L’Hypothèse du Mokélé-Mbembé pourrait très bien être le simple journal d’un explorateur, le portrait d’un homme lancé à la recherche d’une chimère. Il faut dire que le projet en soi est diablement excitant, et fait appel à un fantasme du voyage doublé d’un désir enfantin : le rêve fou de partir en éclaireur, à la découverte du monde et de ses mystères, à la poursuite d’un animal que très peu ont pu voir de leurs propres yeux. Le tout dans une Afrique virginale et majestueuse où Michel Ballot, explorateur suisse, progresse au rythme des coups de machette, guidé par les habitants de la région.
Le film de Marie Voignier pourrait s’en tenir à cela, et suffirait déjà largement à satisfaire un appétit de curiosité et de découverte. Elle choisit pourtant de s’en remettre à une réalité objective du terrain : par la difficulté de se déplacer – et qui plus est avec du matériel d’exploration – dans une jungle tortueuse, ou par les différences culturelles qui creusent un fossé sémantique alors qu’explorateur et habitants partagent la même langue. Choix salvateur, puisque le film oscille alors constamment entre réalité du terrain et réalité scientifique, entre doute et croyance, Michel Ballot étant un pratiquant de la cryptozoologie – l’étude des animaux cachés – qui tente de tirer des récits des uns et des autres des faits pouvant constituer matière à approfondir ses recherches.

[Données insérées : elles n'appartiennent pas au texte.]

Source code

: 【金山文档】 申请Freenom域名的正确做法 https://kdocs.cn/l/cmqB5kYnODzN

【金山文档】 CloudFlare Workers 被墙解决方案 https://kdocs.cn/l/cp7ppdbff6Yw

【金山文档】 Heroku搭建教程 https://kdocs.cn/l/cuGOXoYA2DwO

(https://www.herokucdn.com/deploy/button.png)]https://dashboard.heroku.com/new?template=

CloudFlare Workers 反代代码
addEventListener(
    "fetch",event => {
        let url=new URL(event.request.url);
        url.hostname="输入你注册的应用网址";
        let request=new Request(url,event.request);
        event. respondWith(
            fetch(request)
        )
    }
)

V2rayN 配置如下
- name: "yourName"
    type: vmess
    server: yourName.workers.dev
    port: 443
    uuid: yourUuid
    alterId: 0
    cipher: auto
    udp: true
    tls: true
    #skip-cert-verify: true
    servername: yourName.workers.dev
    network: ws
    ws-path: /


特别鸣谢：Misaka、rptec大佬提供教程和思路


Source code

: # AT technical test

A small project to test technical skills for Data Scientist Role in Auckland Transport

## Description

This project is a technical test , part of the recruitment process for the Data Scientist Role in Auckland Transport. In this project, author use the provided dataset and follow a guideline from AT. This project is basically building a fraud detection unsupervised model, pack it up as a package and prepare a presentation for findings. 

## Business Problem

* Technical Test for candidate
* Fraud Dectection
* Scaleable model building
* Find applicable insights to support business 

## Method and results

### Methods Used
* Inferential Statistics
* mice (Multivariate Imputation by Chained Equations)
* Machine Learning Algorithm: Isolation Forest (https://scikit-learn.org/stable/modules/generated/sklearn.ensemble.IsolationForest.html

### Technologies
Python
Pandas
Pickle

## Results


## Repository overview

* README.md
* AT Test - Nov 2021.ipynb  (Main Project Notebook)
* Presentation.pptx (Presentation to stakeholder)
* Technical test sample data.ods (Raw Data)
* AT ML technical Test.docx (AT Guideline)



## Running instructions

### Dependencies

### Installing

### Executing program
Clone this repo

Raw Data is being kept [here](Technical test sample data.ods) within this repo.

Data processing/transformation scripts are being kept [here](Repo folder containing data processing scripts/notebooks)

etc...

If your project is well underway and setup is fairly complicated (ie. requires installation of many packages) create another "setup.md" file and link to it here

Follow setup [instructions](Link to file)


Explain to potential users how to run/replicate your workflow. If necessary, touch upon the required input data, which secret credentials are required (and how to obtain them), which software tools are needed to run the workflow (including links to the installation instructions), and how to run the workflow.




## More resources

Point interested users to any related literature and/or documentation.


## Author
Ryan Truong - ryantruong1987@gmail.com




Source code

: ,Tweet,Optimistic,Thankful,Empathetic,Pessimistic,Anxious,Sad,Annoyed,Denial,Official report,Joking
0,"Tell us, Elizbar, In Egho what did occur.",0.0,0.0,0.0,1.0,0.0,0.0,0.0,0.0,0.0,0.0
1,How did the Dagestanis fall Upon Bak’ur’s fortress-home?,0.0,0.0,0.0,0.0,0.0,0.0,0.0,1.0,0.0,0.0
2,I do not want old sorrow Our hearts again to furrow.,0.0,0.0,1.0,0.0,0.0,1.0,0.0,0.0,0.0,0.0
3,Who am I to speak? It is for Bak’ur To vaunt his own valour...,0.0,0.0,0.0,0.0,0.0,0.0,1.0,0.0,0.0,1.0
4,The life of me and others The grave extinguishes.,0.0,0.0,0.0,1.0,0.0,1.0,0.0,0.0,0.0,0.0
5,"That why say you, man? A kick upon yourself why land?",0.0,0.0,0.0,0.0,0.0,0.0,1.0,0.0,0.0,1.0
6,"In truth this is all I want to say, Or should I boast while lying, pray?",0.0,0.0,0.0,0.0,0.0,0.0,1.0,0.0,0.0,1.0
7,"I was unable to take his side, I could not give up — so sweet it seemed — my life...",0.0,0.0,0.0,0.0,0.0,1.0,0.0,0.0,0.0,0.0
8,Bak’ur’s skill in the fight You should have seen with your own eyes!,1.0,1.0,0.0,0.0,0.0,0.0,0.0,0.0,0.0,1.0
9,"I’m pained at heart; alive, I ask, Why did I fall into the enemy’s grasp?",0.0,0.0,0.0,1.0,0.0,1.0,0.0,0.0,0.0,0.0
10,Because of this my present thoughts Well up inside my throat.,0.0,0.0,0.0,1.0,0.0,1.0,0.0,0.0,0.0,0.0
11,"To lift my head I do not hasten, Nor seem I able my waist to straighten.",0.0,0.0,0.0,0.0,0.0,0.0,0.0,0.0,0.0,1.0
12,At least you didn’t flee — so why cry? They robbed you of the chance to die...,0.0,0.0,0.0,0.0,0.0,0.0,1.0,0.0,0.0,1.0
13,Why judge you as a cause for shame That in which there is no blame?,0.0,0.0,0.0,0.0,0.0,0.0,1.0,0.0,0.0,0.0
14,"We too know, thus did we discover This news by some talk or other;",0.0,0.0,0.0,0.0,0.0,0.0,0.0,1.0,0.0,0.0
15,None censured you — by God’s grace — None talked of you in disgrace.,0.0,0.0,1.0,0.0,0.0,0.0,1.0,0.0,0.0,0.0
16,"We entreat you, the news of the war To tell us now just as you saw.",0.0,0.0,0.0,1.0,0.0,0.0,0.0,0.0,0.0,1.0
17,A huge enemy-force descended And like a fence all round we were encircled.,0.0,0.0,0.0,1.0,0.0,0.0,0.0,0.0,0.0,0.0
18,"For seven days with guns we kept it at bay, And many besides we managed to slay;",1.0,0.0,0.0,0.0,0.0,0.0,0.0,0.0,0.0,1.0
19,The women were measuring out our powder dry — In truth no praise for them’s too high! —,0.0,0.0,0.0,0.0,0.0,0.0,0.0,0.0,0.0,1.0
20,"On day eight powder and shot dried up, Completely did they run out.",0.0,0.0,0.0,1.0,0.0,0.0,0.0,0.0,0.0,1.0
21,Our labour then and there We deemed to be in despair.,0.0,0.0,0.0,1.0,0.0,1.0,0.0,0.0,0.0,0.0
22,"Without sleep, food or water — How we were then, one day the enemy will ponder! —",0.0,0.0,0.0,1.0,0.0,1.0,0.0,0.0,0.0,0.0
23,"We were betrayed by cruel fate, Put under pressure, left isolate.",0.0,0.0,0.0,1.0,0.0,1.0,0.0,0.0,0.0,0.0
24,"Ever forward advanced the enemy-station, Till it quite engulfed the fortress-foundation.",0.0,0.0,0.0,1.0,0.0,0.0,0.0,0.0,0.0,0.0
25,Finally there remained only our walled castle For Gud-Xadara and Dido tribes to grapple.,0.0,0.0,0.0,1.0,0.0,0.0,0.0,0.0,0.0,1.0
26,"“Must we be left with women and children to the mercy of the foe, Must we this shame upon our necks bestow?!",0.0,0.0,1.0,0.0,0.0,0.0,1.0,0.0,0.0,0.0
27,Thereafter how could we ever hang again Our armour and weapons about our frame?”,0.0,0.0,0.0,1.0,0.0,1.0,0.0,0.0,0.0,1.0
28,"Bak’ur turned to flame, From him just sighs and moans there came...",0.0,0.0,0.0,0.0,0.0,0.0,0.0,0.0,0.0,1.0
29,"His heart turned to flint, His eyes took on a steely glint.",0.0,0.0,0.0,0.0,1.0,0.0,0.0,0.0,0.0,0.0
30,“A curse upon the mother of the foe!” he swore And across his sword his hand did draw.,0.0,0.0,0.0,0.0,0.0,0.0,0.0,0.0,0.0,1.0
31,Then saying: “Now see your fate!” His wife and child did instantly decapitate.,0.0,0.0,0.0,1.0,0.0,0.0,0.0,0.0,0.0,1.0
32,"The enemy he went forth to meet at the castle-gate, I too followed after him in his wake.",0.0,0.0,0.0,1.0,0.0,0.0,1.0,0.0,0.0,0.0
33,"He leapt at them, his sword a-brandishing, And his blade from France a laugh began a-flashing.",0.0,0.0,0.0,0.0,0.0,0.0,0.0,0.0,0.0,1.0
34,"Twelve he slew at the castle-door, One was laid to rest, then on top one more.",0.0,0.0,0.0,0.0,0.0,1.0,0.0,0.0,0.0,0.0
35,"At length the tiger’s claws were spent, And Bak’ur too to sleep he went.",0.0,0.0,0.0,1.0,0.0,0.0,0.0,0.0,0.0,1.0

Marie Voignier fait corps avec son personnage, dans sa pugnacité et sa détermination à croire à l’existence de ce Mokélé-Mbembé, malgré l’imprécision et l’aspect parfois farfelu de certains témoignages. La stupéfaction qui gagne peu à peu le film vient des peuplades locales, pour qui le Mokélé-Mbembé ne fait pas partie d’une quelconque cosmogonie mais de récits d’observations fugaces, qui revêtent une aura mystique. Lorsqu’un habitant du coin dessine l’animal comme une sorte de « serpent-dinosaure », on pense à une construction mythologique élaborée, et lorsqu’un autre désigne spontanément l’animal sur la base de cette esquisse, le spectateur se prend à rêver de son existence.
Ce désir de croyance vient alors infuser tout le film, à travers la multiplication de témoignages qui ébauche la possibilité d’une hallucination collective venue se tapir dans le réel, et qui se transforme peu à peu en hypothèse concrète. Tous ces éléments s’articulent autour de la figure du fleuve – puisque le Mokélé est censé être un animal aquatique –, comme un motif primitif et immuable qui revient sans cesse. À la fois lieu d’observation et de transport, qui accueille en son sein la répétition et le caractère laborieux du travail d’expédition. Ce sont pragmatiquement les allers et retours sur le bac ou les sorties en barque, qui érigent progressivement le fleuve en tant que lieu de récit. Mais c’est surtout le talent de filmeur de Marie Voignier qui fait mouche, son désir de capter l’aspect brumeux du fleuve – potentialité fantasmatique – et son inquiétante quiétude (qui renvoie à tout un pan du cinéma fictionnel, Apocalypse Now en tête), ou la façon dont elle en saisit les remous à hauteur de barque – potentialité d’incarnation ou de surgissement du Mokélé.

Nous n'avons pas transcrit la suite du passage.